The intended recipient of the goods refused delivery, and Pelletron argues that it cannot use
the goods given their custom nature. In addition to general damages, Pelletron also seeks damages
for having to reorder the equipment on an expedited basis, additional personnel costs, re-shipping
costs, and costs for delays and interruption in Pelletron’s installation.
The Court agrees with P&A that Pelletron never put Defendants on notice of special damages
that Pelletron might incur. The record is devoid of any prior dealings between the companies
indicating the special nature of these goods or any written or even constructive notice that the special
damages sought by Pelletron were foreseeable here. Therefore, as a matter of law, Pelletron is not
entitled to recover special damages here. See Main Road Bakery, Inc. v. Consol. Freightways, Inc.,
799 F. Supp. 26, 29 (D.N.J. 1992) (declining to grant special damages when carrier was unaware that
failure to timely deliver cake would require bakery to disassemble oven or pay for replacement
Pelletron places great emphasis on the “special delivery instructions” that Pelletron provided
CHR, as well as the fact that Pelletron sent a sales engineer to CarbonLITE’s facility to arrange for
delivery appointments and to ensure that all parts of the shipment were received in good condition.

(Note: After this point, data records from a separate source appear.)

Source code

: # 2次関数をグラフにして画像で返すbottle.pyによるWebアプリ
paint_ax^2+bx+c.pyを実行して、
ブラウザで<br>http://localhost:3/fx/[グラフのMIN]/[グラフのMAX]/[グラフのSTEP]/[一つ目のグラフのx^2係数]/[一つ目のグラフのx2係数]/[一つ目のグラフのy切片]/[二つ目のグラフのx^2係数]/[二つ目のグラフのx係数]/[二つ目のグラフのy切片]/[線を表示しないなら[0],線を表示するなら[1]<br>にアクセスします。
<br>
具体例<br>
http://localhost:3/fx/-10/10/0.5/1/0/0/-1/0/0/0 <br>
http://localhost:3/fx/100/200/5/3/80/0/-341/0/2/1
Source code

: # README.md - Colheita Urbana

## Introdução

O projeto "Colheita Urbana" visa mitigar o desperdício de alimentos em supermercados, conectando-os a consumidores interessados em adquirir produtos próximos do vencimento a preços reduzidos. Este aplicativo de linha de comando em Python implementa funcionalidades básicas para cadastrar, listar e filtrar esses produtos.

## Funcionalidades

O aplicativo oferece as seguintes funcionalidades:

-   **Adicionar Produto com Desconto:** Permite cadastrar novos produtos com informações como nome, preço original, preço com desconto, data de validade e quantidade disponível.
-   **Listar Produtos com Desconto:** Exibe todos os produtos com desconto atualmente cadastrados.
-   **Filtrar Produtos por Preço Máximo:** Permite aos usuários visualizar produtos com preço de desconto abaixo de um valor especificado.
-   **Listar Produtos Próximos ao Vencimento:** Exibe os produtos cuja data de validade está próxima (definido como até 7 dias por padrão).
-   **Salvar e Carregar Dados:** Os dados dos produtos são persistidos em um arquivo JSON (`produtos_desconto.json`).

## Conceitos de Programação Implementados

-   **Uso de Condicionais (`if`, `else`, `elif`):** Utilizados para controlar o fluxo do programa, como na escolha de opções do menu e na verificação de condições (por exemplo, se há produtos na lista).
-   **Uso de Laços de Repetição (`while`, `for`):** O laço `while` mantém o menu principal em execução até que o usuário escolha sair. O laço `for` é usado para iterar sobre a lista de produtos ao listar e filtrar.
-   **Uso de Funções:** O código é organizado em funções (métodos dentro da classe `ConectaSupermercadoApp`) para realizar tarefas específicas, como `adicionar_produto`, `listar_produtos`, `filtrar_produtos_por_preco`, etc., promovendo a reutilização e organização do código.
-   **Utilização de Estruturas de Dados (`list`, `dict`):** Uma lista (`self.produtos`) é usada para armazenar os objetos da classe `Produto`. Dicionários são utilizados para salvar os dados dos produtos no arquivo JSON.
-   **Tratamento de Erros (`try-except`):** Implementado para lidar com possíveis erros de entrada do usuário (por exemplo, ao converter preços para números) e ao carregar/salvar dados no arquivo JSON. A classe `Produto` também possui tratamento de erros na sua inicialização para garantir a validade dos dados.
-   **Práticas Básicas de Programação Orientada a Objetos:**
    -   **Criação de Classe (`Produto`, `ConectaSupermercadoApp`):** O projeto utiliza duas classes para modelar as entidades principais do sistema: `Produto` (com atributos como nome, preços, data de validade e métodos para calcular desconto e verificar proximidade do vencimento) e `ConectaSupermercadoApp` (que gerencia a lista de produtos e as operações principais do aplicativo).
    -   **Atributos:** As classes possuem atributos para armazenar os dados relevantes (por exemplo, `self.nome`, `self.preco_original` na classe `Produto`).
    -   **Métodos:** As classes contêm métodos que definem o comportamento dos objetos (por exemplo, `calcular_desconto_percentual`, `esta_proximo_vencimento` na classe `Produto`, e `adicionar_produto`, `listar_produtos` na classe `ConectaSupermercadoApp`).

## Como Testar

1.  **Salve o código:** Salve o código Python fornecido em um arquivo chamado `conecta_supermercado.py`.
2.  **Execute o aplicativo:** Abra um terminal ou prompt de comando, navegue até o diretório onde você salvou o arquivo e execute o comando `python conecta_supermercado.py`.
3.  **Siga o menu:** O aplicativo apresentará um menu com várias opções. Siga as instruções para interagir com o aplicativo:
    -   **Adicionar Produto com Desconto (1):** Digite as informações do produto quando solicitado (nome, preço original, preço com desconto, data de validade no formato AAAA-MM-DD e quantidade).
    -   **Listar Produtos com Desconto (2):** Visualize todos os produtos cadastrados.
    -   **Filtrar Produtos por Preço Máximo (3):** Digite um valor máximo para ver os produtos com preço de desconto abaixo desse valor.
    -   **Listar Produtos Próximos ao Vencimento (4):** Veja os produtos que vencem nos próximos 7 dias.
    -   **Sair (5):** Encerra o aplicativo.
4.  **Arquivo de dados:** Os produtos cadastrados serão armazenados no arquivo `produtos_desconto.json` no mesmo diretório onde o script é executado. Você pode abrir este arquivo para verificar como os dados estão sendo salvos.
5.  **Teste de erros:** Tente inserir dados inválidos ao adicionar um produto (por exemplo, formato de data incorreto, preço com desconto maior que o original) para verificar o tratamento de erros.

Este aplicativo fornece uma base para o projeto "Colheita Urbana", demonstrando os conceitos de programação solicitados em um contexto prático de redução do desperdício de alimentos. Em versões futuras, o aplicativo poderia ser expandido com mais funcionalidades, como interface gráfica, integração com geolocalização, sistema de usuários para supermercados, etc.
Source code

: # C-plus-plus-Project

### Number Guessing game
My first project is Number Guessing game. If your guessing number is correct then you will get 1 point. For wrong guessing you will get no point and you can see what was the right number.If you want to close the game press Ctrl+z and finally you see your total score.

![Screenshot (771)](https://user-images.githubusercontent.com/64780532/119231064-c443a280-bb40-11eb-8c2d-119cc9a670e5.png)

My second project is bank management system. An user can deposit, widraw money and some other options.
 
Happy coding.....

(Pl.’s Facts ¶¶ 22-23, 61-62, 65.) Pelletron also points out that its representative loaded the trucks
in Pennsylvania “due to the custom nature of the goods.” (Id. ¶ 33, 70.) The Court fails to see how
a fact finder could conclude that because Pelletron provided a time for CHR to deliver the goods and
sent a representative to receive the goods in California, a genuine issue of material fact exists with
respect to the foreseeability of special damages. It is unsurprising that Pelletron provided CHR with
a date for shipment. Nor does the fact that Pelletron elected to load the truck prior to shipping the
goods indicate that Defendants were on notice that failure to deliver the goods would result in special
damages. The only information the Court can glean from the record regarding the special nature of
the goods is a communication from the president of Pelletron informing CHR that the “stolen
equipment is custom made for the Carbonlite plant and it should be installed next month.

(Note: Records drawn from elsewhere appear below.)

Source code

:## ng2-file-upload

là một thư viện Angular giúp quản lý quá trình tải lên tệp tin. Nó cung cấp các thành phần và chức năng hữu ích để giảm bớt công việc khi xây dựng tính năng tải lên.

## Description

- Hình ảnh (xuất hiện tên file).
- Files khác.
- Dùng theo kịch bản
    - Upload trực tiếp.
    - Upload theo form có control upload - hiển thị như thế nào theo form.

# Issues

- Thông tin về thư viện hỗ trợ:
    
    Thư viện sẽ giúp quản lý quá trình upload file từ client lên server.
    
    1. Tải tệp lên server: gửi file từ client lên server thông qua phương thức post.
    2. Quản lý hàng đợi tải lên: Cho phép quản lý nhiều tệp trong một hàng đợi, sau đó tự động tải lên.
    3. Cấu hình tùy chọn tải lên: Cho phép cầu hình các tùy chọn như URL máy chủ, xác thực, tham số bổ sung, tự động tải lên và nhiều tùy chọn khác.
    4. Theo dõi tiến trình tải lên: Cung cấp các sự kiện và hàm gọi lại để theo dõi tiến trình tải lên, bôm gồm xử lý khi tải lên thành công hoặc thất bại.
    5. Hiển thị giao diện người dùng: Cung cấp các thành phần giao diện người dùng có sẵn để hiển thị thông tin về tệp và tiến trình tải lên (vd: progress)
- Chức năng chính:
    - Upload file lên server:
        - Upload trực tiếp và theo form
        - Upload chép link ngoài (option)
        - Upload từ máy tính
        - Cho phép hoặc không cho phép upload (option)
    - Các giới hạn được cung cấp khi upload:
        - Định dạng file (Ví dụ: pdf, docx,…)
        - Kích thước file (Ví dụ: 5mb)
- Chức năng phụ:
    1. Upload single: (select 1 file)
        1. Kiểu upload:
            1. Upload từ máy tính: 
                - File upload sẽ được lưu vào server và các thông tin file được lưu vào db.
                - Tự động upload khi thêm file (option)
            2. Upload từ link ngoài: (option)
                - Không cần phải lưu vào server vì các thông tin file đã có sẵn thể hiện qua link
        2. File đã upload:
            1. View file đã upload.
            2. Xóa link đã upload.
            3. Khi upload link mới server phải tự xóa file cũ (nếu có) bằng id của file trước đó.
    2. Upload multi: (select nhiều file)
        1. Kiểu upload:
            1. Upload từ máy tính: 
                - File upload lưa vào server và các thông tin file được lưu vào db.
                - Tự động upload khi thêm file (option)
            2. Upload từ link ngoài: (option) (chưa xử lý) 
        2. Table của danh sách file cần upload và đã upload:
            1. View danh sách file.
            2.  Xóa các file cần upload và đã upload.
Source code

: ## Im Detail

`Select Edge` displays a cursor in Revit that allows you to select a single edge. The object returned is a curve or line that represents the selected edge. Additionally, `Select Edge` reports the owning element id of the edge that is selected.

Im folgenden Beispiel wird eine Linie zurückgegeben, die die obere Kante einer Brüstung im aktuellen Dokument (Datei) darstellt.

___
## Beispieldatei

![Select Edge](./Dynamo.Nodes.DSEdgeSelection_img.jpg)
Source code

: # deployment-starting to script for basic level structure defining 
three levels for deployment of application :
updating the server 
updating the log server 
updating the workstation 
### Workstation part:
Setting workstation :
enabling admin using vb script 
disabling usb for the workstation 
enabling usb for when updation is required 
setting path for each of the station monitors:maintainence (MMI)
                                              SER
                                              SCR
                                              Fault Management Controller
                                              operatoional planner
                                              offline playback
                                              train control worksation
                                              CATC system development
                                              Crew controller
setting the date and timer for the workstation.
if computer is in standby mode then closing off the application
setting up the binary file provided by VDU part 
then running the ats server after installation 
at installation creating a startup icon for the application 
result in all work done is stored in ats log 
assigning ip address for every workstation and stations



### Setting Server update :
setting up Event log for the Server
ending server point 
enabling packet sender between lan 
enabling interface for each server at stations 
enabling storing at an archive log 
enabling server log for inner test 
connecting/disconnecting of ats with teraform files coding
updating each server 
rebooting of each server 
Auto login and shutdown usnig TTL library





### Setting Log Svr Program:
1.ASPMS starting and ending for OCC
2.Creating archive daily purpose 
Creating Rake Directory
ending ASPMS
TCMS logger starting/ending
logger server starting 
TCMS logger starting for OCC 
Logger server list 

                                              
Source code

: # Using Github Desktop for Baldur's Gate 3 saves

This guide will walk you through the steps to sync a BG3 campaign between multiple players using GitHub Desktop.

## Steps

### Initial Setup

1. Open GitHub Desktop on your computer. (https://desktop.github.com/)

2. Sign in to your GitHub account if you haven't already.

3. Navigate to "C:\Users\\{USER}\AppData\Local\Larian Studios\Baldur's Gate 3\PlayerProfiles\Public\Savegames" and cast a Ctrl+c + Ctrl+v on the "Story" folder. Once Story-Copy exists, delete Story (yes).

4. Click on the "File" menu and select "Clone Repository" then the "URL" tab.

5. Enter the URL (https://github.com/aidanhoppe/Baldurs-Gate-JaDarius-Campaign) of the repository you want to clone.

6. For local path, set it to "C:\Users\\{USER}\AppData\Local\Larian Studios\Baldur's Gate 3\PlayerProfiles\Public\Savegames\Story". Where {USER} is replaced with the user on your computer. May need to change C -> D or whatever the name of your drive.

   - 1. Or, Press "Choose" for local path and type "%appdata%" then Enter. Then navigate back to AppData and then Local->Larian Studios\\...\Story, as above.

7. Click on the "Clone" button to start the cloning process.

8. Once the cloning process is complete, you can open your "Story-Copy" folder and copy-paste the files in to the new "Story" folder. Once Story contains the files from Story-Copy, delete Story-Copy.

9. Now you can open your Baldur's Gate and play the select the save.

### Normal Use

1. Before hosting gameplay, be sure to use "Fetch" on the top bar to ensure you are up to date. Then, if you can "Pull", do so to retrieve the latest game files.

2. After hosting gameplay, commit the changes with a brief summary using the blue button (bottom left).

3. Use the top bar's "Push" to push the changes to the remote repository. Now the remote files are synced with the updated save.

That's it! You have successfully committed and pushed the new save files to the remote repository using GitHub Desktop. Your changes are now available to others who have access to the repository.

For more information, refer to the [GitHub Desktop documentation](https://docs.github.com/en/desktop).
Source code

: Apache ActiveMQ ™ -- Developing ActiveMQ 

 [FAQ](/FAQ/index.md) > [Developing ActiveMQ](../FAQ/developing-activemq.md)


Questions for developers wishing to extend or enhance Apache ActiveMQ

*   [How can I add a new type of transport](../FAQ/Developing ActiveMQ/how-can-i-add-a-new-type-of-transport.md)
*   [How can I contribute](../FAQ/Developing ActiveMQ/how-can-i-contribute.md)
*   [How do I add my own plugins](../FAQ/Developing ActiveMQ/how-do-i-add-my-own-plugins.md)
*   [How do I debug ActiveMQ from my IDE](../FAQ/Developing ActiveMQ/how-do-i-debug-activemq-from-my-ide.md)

Replacement of the goods will take at least 3 months. This is a major setback for the start-up of the
plant.” (Pl.’s Facts ¶ 91.) Of course, this information was conveyed to CHR after the shipment left
Pennsylvania and had been stolen in California. It certainly did not place CHR or P&A on notice
prior to shipping. There is no evidence in the record that at the time of shipping, Defendants were
aware that failure to deliver the shipment in time would render the shipment useless to its ultimate
recipient. Therefore, Pelletron is not entitled to special damages at to either Defendant.

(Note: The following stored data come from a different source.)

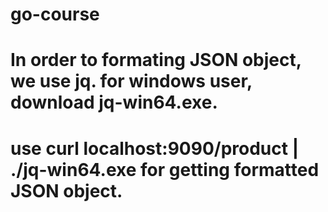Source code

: # go-course
# In order to formating JSON object, we use jq. for windows user, download **jq-win64.exe**.
# use **curl localhost:9090/product | ./jq-win64.exe** for getting formatted JSON object.
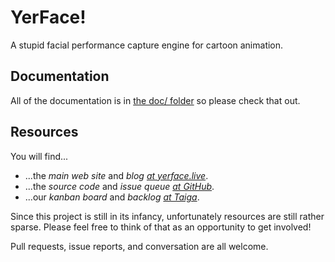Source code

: YerFace!
========
A stupid facial performance capture engine for cartoon animation.

Documentation
-------------

All of the documentation is in [the doc/ folder](doc/) so please check that out.

Resources
---------

You will find...
- ...the _main web site_ and _blog [at yerface.live](http://yerface.live/)_.
- ...the _source code_ and _issue queue [at GitHub](https://github.com/markleybros/yer-face)_.
- ...our _kanban board_ and _backlog [at Taiga](https://tree.taiga.io/project/markleybros-yerface/)_.

Since this project is still in its infancy, unfortunately resources are still rather sparse. Please feel free to think of that as an opportunity to get involved!

Pull requests, issue reports, and conversation are all welcome.

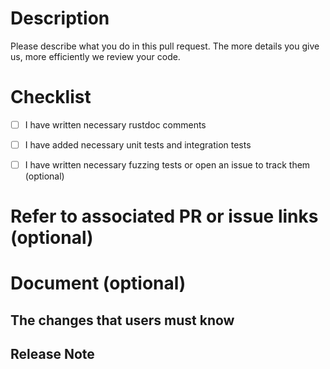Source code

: # Description

Please describe what you do in this pull request. The more details you give us, more efficiently we review your code.


# Checklist
* [ ] I have written necessary rustdoc comments

* [ ] I have added necessary unit tests and integration tests

* [ ] I have written necessary fuzzing tests or open an issue to track them (optional)

# Refer to associated PR or issue links (optional)

# Document (optional)

## The changes that users must know

## Release Note



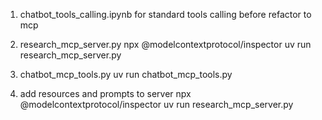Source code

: 
1. chatbot_tools_calling.ipynb for standard tools calling before refactor to mcp
2. research_mcp_server.py
    npx @modelcontextprotocol/inspector uv run research_mcp_server.py

3. chatbot_mcp_tools.py
    uv run chatbot_mcp_tools.py

4. add resources and prompts to server
    npx @modelcontextprotocol/inspector uv run research_mcp_server.py

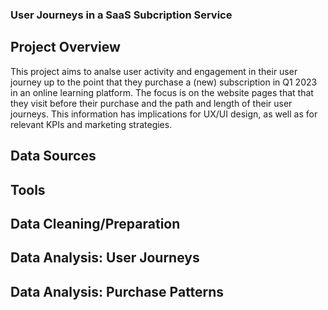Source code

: ### User Journeys in a SaaS Subcription Service

## Project Overview
This project aims to analse user activity and engagement in their user journey up to the point that they purchase a (new) subscription in Q1 2023 in an online learning platform. The focus is on the website pages that that they visit before their purchase and the path and length of their user journeys. This information has implications for UX/UI design, as well as for relevant KPIs and marketing strategies.

## Data Sources



## Tools



## Data Cleaning/Preparation



## Data Analysis: User Journeys




## Data Analysis: Purchase Patterns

Though the issue of special damages can be decided as a matter of law, any further limitation
of liability is unwarranted at this stage. Pelletron has put forth evidence that the parties intended for
its shipment to be insured for $100,000 and that a $10,000 limit was unreasonable given the
circumstances surrounding the shipment. Finally, as the Carmack Amendment claims remain viable,
a trial is appropriate to decide the proper method for calculating damages and whether Defendants
properly limited their liability. As even P&A seems unsure whether damages should be limited to
$10,000 or $100,000, summary judgment is unwarranted. The Court notes, however, that based on
Pelletron’s understanding that the value of the goods for insurance purposes was $100,000 and its
concern that CHR had insurance coverage for up to that amount, P&A’s attempt to limit liability to
$10,000 appears to take advantage of a mistake. Accordingly, the Court denies summary judgment
to P&A, and the parties may present evidence as to the appropriate dollar figure for damages.
Because the status of CHR cannot be decided as a matter of law, CHR’s motion for summary
judgment is denied. P&A’s motion for summary judgment is also denied to the extent it seeks to
limit P&A’s liability. The Court will grant P&A’s motion with respect to the issue of special
damages. An Order consistent with this Memorandum will be docketed separately.